BlueBrain / HighFive

HighFive - Header-only C++ HDF5 interface
https://bluebrain.github.io/HighFive/
Boost Software License 1.0
673 stars 159 forks source link

Review H5Easy "extend/part" API. #1018

Open 1uc opened 3 months ago

1uc commented 3 months ago

In H5Easy there's API for reading and writing one element at a time: https://github.com/BlueBrain/HighFive/blob/5f3ded67b4a9928f4b9b5f691bc0a60aade32232/include/highfive/h5easy_bits/H5Easy_scalar.hpp#L66-L70

https://github.com/BlueBrain/HighFive/blob/5f3ded67b4a9928f4b9b5f691bc0a60aade32232/include/highfive/h5easy_bits/H5Easy_scalar.hpp#L120-L122

It does this by creating a dataset that can be extended in all directions; and automatically grows if the index of the element written requires it to do so. (Negating our ability to spot off-by-one programming errors.)

The API for reading/writing one element at a time feels like it would tempt users into writing files that way in a loop. Which is a rather serious issue on common HPC hardware (and not great on consumer hardware).

To enable this API it must make a default choice for the chunk size, currently 10^n. That seems very small and is at risk of creating files that can't be read efficiently. Picking it reasonably large might inflate the size of the file by a factor 100 or more.

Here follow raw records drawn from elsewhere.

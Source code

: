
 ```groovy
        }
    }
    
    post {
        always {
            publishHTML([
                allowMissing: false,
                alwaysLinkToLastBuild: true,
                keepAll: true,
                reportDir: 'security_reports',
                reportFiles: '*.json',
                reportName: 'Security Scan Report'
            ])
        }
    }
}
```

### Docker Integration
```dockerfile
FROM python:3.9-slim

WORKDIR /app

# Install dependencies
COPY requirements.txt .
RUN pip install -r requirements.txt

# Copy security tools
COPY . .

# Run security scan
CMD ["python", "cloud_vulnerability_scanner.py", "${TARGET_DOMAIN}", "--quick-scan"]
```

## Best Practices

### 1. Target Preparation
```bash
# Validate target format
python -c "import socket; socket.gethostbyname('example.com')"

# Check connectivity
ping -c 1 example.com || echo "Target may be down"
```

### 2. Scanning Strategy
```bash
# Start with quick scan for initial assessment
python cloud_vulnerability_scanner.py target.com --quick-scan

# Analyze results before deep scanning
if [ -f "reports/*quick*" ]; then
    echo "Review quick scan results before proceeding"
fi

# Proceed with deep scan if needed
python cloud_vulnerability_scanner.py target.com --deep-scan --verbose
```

I think it might be fine to allow users to read and write single elements of an existing dataset, i.e. without the automatically growing aspect; and a warning in the documentation to not use it in a loop. In core we support various selection APIs that are reasonably compact: list of random points, regular hyperslabs (general too) and there's a proposal to allow Cartesian products of simple selections along each axes.